▶ [Problem description]:
Please show all lines of the records that include "only".

▶ [Exercise data]:
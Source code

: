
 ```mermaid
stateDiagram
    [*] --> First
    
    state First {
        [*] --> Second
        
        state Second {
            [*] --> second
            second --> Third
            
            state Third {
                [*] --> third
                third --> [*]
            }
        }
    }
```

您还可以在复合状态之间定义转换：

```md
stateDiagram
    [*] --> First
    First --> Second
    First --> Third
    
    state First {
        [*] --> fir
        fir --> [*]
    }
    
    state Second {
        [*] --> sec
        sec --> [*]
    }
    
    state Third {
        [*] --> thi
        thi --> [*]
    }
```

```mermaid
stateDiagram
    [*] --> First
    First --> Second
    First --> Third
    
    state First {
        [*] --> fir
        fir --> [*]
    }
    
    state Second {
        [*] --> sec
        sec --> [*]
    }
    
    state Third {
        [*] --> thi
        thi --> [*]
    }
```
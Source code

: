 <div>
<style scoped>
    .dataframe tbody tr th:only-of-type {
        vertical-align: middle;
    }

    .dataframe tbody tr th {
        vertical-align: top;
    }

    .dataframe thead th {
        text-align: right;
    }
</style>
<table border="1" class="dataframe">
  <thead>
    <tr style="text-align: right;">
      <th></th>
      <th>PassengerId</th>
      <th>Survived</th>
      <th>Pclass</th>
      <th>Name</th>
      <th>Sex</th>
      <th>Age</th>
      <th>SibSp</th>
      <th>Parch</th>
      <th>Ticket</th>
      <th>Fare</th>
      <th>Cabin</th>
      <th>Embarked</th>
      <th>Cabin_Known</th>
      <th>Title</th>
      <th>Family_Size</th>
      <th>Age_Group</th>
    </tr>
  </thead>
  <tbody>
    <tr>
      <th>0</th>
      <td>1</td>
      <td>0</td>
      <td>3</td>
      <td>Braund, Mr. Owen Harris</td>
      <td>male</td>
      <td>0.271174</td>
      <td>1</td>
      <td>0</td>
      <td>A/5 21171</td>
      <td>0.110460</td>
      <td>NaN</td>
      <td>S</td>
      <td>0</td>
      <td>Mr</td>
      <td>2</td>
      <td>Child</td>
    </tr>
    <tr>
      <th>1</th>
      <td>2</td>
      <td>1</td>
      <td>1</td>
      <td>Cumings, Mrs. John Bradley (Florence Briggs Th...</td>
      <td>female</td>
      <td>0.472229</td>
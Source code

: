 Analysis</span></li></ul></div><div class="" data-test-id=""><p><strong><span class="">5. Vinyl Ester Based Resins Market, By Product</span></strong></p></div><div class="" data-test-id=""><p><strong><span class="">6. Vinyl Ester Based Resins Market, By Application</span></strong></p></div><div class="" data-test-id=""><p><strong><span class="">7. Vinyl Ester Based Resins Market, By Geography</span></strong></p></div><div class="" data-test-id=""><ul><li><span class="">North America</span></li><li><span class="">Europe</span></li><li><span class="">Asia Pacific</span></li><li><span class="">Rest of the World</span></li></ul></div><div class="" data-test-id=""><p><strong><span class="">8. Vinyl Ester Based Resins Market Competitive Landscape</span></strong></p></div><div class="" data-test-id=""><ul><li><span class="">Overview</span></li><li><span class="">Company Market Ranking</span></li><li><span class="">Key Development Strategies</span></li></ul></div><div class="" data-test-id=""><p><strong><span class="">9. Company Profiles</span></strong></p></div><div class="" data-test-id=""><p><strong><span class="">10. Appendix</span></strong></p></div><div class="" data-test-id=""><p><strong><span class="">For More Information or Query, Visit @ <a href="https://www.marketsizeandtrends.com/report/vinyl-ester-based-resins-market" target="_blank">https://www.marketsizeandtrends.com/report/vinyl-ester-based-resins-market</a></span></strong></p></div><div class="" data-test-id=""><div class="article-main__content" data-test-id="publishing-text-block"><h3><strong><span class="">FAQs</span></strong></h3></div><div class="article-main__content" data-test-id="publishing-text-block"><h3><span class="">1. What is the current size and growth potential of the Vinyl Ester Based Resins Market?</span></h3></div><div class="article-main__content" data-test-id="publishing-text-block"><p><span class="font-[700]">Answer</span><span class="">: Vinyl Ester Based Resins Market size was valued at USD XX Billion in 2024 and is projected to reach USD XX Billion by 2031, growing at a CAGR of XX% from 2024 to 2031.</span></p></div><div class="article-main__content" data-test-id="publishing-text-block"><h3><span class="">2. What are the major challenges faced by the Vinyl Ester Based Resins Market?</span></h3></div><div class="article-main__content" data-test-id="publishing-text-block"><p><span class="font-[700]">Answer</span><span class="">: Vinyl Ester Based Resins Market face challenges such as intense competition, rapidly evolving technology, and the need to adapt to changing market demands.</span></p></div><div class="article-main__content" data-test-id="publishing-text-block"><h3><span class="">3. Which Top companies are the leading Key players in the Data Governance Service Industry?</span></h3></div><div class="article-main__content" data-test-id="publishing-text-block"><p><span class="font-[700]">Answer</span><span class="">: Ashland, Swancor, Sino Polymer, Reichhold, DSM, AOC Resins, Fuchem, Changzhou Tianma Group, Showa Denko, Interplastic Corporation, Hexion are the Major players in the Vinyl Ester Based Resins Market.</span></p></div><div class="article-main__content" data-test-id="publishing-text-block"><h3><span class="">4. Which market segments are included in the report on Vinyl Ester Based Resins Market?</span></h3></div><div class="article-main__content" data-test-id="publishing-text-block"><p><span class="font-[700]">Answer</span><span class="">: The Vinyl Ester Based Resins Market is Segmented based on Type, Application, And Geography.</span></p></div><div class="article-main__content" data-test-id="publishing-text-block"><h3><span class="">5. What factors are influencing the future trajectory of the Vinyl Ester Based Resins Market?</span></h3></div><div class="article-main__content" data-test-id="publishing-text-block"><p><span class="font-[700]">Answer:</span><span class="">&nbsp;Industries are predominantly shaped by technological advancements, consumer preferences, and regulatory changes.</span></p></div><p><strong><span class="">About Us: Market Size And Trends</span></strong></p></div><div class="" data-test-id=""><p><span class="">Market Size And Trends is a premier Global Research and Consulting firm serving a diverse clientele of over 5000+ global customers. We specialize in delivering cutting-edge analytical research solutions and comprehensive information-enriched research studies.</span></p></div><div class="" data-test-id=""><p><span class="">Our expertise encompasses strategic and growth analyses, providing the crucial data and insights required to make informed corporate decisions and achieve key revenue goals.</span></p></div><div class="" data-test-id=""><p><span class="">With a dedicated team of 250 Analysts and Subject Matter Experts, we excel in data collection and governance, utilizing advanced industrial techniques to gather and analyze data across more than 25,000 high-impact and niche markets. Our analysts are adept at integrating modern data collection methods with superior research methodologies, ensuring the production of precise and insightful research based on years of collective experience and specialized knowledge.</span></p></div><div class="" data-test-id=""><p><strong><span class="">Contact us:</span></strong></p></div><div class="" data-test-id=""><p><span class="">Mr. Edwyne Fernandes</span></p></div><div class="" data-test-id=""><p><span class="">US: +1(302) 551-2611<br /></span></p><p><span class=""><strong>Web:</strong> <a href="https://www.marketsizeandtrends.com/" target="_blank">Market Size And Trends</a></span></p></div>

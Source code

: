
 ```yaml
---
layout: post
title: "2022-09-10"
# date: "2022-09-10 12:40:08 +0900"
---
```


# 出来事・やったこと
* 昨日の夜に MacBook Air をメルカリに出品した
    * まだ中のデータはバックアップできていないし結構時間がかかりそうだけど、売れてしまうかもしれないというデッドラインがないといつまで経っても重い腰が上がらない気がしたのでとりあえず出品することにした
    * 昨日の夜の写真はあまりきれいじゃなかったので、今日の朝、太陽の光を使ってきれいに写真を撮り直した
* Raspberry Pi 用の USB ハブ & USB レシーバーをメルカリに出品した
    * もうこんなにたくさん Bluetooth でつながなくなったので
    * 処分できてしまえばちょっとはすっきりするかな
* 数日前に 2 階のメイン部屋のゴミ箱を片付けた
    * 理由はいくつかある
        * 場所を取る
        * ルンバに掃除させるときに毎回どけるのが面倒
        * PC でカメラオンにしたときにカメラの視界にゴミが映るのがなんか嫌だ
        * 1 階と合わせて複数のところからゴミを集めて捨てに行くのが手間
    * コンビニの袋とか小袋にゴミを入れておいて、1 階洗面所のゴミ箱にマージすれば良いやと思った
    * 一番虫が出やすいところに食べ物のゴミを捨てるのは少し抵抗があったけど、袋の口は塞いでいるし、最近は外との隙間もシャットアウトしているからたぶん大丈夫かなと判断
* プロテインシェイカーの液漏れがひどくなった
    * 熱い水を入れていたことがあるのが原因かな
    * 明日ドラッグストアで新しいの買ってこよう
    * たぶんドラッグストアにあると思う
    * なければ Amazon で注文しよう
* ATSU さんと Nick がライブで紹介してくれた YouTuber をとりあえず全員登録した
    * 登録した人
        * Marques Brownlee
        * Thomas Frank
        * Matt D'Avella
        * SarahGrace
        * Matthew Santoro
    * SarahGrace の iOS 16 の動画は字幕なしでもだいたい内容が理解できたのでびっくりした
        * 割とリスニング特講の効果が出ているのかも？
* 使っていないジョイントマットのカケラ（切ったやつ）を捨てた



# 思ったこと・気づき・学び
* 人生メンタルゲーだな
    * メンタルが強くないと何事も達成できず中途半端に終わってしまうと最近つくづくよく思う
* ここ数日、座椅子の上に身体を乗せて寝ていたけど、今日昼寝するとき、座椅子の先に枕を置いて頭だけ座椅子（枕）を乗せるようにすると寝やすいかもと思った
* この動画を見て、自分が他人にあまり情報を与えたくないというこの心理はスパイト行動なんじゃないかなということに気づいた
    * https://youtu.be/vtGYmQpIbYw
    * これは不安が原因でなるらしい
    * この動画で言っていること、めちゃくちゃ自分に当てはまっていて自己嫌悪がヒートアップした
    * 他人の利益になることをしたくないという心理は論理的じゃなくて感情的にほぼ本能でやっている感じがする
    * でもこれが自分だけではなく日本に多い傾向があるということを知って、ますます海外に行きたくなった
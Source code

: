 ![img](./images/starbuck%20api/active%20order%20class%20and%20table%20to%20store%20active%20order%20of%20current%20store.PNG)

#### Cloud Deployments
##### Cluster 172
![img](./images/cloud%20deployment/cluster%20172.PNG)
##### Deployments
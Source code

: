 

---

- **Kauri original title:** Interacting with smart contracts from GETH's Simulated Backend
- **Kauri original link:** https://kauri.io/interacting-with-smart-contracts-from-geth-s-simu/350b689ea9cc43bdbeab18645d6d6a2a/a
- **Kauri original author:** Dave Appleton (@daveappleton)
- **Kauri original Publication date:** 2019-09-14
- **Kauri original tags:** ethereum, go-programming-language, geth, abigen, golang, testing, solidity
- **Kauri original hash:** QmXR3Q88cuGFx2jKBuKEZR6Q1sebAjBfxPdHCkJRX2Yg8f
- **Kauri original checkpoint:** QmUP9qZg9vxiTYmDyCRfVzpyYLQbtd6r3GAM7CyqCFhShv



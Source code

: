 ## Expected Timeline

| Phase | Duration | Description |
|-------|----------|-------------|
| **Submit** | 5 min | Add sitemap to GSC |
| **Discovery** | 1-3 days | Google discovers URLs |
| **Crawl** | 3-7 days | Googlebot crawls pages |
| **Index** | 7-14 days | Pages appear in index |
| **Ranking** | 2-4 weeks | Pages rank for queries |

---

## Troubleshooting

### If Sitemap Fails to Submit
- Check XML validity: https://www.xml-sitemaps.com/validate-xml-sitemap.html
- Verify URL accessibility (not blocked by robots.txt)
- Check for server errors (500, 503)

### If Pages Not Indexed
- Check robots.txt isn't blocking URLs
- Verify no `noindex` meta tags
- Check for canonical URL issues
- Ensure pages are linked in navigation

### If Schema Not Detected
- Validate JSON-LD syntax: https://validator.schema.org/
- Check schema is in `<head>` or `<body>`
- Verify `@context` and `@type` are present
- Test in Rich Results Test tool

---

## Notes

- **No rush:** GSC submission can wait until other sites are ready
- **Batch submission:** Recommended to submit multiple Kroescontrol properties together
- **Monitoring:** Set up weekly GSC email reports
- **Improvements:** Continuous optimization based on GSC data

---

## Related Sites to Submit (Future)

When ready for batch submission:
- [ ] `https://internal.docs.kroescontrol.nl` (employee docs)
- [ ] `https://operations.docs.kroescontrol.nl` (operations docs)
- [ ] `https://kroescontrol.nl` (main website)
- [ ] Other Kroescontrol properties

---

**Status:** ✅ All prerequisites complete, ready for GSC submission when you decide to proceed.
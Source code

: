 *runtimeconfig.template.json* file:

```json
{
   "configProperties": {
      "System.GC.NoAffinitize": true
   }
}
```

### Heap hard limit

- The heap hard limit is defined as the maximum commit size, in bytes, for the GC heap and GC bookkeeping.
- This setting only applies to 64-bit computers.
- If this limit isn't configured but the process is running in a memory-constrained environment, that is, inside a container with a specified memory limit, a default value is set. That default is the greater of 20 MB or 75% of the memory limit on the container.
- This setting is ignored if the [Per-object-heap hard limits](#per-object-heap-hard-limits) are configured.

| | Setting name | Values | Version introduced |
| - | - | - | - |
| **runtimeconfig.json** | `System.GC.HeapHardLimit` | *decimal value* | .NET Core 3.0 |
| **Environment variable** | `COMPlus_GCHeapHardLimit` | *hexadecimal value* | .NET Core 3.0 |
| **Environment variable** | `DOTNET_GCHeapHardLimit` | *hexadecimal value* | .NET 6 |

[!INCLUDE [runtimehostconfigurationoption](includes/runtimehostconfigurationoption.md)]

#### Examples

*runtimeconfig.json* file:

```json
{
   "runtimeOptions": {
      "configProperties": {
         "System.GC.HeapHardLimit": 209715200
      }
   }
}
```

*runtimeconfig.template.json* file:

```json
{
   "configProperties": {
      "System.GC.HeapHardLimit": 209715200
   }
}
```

▶ [Output below]:
    .dataframe tbody tr th:only-of-type {
- This setting only applies to 64-bit computers.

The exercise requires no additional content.